I’m with @ctdodge on this.

When you initialize, use your project’s first tool for the BitSetting operation then when you start the job you just let it go about the BitSetting op without actually changing the tool. If you can’t zero with the first tool (X and Y with a Vee bit) or you choose to zero with a different tool (gage pin) then use the “Change Tool” process to change to your project’s first tool after zero’ing [edit 16:27 09092020] but before job start.

Does that make sense?

Isn’t that what he did?

I’m trying to understand as well — I believe he did the following and seemed to have followed what I also though would be correct procedure

  • Initialize machine
  • install bit to zero with (V in this case)
  • machine probes v-bit with BitSetter
  • set origin XYZ with v bit (manual x & y, probe Z)
  • run job
  • load first tool - (1/16” endmill)
  • machine probes 1/16th with BitSetter
  • machine runs job

But instead of running properly, machine begins cutting 3mm too deep. What’s was incorrect?

Not quite. The difference is Stan and I treat that prompt to install your first tool at job start as a dummy prompt. I use the Change Tool button/procedure prior to job start.

To be clear during initialization the BitSetter is setting a zero from the last time the bit was zeroed. So if your last job was 1/4 high and zeroed on top of material then during initialization the BitSetter sets what ever tool is in the router to 1/4 inch above spoilboard where last job was set.

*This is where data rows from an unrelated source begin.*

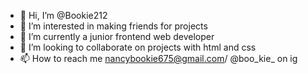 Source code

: - 👋 Hi, I’m @Bookie212
- 👀 I’m interested in making friends for projects
- 🌱 I’m currently a junior frontend web developer
- 💞️ I’m looking to collaborate on  projects with html and css
- 📫 How to reach me nancybookie675@gmail.com/ @boo_kie_ on ig

<!---
Bookie212/Bookie212 is a ✨ special ✨ repository because its `README.md` (this file) appears on your GitHub profile.
You can click the Preview link to take a look at your changes.
--->
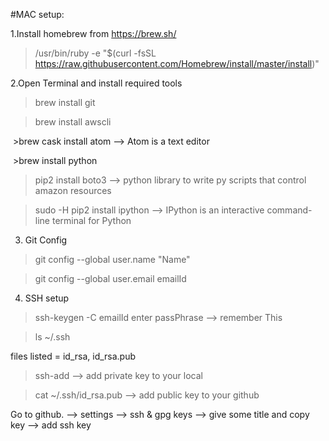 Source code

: #MAC setup:

1.Install homebrew from https://brew.sh/

  >/usr/bin/ruby -e "$(curl -fsSL https://raw.githubusercontent.com/Homebrew/install/master/install)"

2.Open Terminal and install required tools

  >brew install git

  >brew install awscli

  >brew cask install atom --> Atom is a text editor

  >brew install python

  >pip2 install boto3  --> python library to write py scripts that control amazon resources

  >sudo -H pip2 install ipython --> IPython is an interactive command-line terminal for Python

3. Git Config

  >git config --global user.name "Name"

  >git config --global user.email emailId

4. SSH setup

  >ssh-keygen -C emailId
  enter passPhrase --> remember This

  >ls ~/.ssh

  files listed = id_rsa, id_rsa.pub

  >ssh-add      --> add private key to your local

  >cat ~/.ssh/id_rsa.pub    --> add public key to your github

  Go to github. --> settings --> ssh & gpg keys
  --> give some title and copy key
  --> add ssh key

That’s probably the problem — if you Probe for XY and Z, you should do it with a supported endmill, then do a toolchange to a V endmill.

If you Probe for Z you need to reposition the Probe so that it is fully on the surface being probed against.


I’ll note that in the full description, that’s what he indicated he did

Yes Biology Ben, this is exactly what I did to get the 3mm error. I believe the solution when I am zeroing with a bit other than what I will use on the job is to just press Change Tool following initialization. Install my zeroing bit followed by the automatic bitsetting, zero the machine, and then change the tool again for the job. Brian mentioned this method above. What I don’t know is if it matters when in the process I open the nc file. I think it has to be after zeroing since once you open a file and press Change Tool it asks for the job tool, which (sometimes) in my case is not the zeroing bit. But does it matter if, following zeroing with a different tool, I open the file first and then hit Change Tool or instead hit Change Tool and then open the file. I’m guessing either works but don’t want to make a costly mistake if it does matter. Sorry if I am making this more complicated than it is but I already ruined one job and don’t want to mess up another one.

I don’t think it matters when you open the file; it’s more important that you have your first tool installed prior to the job start.